▶ **Instructions to follow**
In which lines of the data does the string "root" appear? Copy every one.

(Records from a collection)
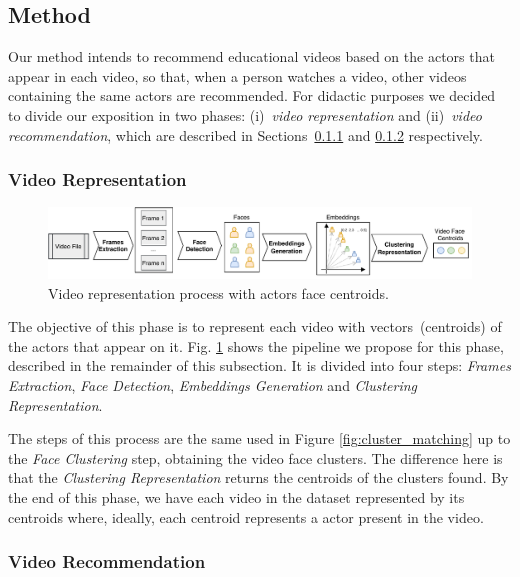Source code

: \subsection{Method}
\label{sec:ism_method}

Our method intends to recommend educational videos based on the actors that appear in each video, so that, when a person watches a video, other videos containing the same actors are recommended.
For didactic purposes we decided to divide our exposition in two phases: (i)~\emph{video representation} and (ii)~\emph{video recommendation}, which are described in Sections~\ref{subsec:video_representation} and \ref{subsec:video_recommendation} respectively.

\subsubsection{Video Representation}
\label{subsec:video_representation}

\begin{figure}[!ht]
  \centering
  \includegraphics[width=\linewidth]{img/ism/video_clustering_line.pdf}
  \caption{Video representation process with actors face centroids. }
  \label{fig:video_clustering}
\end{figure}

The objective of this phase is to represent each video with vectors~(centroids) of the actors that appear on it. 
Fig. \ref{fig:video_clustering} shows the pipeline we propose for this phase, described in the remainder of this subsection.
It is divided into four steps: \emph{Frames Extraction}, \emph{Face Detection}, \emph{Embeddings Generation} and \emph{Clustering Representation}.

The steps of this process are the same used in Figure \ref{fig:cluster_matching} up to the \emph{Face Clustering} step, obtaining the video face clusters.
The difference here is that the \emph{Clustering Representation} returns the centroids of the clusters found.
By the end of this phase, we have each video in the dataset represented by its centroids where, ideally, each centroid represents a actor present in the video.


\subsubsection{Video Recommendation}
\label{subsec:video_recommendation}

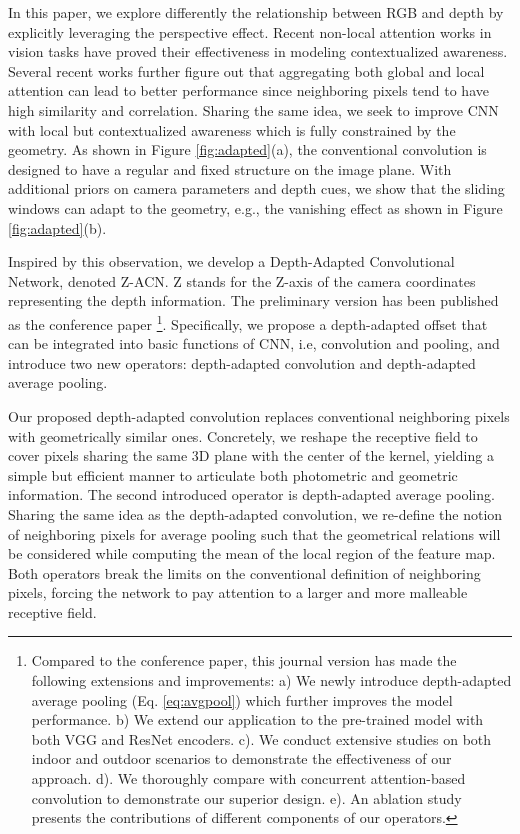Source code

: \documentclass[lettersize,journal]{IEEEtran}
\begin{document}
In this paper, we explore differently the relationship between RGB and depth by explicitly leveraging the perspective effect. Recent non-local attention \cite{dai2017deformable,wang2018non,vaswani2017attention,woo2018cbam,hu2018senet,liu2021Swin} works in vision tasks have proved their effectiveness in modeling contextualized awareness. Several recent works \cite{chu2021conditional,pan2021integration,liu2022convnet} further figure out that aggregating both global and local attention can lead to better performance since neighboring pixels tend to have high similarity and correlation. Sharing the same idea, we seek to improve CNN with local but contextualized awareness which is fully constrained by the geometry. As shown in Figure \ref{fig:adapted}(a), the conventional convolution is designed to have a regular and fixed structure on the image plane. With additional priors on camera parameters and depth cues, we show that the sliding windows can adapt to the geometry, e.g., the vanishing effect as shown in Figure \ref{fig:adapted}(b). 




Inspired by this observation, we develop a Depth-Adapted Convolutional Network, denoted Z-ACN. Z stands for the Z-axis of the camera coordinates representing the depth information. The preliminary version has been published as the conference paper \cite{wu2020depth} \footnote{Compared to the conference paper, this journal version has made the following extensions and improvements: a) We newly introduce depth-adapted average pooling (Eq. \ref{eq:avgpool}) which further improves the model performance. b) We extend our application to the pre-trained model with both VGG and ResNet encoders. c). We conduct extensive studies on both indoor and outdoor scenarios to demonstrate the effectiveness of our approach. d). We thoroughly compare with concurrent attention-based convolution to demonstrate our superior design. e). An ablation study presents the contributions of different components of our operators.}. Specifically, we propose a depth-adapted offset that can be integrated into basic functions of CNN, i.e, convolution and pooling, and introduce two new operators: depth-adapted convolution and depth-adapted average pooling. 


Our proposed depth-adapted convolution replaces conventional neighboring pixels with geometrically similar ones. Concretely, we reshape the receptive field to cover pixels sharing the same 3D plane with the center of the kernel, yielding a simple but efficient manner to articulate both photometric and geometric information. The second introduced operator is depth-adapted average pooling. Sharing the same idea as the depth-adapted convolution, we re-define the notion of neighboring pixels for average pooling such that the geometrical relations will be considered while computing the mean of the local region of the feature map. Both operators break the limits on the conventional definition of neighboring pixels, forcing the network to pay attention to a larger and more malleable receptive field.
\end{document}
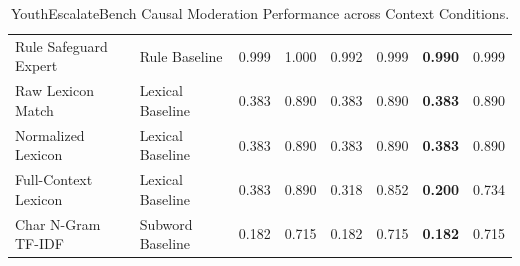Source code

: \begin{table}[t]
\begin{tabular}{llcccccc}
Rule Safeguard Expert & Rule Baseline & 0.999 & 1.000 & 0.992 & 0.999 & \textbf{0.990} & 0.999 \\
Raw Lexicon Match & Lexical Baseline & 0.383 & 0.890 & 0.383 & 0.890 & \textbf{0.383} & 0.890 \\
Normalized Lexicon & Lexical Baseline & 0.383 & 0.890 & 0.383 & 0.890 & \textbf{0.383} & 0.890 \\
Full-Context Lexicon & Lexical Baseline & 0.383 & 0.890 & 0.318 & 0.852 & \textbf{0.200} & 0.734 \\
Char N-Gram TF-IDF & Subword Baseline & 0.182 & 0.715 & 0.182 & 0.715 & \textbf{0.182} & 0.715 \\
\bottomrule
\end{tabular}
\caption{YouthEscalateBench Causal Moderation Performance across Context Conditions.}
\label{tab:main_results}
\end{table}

...

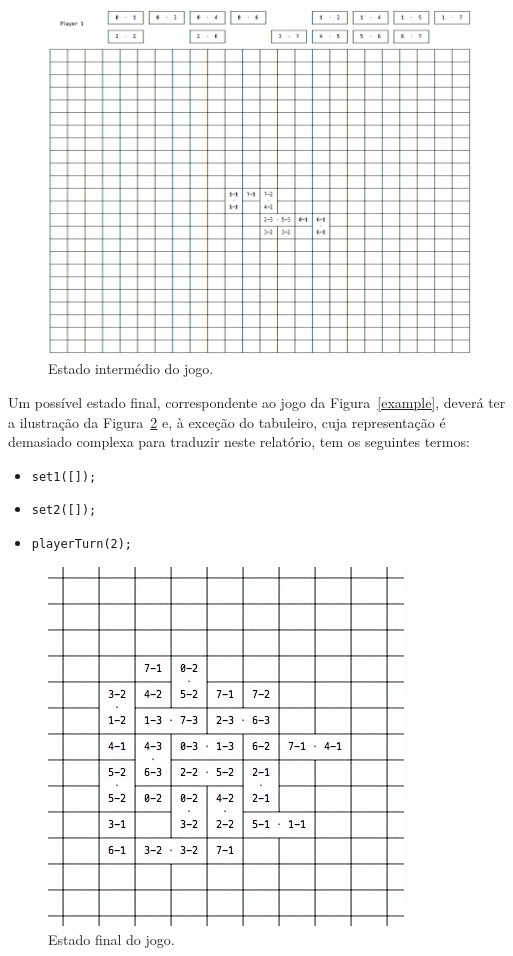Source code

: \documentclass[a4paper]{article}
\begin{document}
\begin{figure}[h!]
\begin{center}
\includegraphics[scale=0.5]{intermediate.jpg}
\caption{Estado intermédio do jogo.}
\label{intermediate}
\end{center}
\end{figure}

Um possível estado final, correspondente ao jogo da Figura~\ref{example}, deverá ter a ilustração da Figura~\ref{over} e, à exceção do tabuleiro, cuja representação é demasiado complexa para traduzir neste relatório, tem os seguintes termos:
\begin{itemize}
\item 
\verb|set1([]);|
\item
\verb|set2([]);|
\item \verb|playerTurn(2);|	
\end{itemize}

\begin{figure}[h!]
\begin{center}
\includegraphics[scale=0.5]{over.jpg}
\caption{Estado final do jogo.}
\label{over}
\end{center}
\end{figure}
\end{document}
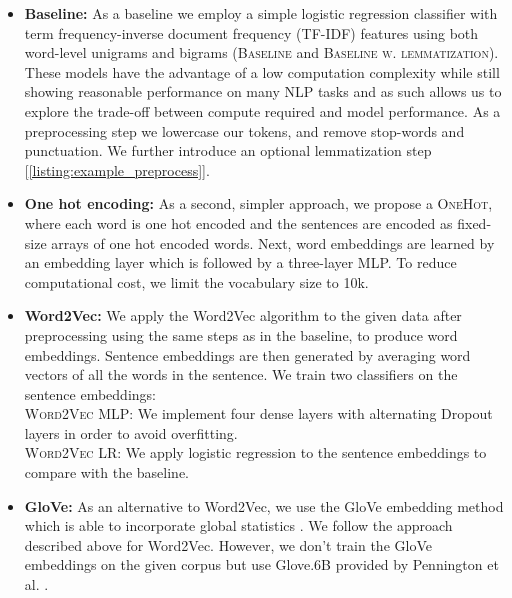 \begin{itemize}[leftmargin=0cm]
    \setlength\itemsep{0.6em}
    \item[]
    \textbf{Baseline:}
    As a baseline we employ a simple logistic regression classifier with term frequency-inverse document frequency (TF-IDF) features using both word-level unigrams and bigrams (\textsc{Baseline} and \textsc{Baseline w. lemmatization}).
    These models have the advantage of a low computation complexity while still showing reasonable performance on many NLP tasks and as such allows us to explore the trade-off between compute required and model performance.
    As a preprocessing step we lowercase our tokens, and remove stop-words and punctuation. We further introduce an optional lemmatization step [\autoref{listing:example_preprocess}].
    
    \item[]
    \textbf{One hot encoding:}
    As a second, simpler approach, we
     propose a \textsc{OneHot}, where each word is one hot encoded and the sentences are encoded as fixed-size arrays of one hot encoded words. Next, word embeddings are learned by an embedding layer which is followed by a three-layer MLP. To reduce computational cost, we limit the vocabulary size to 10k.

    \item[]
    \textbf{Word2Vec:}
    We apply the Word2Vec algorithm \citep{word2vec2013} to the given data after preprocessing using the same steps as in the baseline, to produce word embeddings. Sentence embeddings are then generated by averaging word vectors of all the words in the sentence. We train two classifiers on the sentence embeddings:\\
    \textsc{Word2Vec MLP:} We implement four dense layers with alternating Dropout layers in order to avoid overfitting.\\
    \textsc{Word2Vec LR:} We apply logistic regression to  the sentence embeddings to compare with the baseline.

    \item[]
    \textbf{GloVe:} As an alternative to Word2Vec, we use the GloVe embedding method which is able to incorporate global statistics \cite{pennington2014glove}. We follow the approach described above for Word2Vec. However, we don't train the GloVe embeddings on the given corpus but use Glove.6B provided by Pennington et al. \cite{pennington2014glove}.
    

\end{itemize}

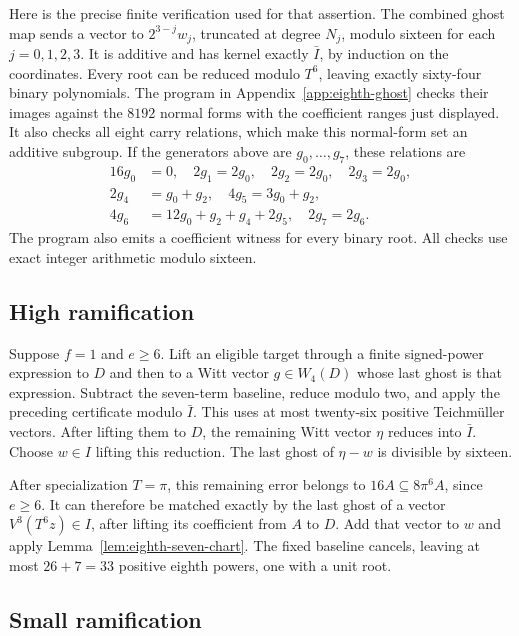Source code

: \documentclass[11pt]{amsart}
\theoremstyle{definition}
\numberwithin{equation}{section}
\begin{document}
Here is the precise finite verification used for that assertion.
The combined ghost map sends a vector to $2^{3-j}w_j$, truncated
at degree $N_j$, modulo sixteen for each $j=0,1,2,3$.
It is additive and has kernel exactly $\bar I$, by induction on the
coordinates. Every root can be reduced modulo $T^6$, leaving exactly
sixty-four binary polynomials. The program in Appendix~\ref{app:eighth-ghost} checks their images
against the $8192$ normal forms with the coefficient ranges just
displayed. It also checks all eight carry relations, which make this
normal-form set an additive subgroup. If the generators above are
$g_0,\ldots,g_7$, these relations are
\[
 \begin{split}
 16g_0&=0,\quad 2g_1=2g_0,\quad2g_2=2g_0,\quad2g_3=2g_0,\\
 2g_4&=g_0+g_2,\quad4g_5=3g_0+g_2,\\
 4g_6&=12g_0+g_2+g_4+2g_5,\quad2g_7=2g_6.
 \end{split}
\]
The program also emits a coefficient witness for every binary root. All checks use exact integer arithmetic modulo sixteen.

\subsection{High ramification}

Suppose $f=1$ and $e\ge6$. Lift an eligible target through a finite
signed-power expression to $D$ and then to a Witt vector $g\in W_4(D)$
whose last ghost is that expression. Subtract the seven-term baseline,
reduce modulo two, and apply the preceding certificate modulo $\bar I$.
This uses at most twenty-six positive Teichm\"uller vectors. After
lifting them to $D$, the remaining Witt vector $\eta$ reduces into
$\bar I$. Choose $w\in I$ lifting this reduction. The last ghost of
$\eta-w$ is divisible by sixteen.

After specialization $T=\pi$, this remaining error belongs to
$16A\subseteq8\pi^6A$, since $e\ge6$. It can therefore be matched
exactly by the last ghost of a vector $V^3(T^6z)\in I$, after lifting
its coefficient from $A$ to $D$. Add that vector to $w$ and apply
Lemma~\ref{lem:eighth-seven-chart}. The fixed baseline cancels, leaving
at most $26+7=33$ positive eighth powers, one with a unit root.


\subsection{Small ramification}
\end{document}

▶ **Solution for this exercise**
coordinates. Every root can be reduced modulo $T^6$, leaving exactly
The program also emits a coefficient witness for every binary root. All checks use exact integer arithmetic modulo sixteen.
at most $26+7=33$ positive eighth powers, one with a unit root.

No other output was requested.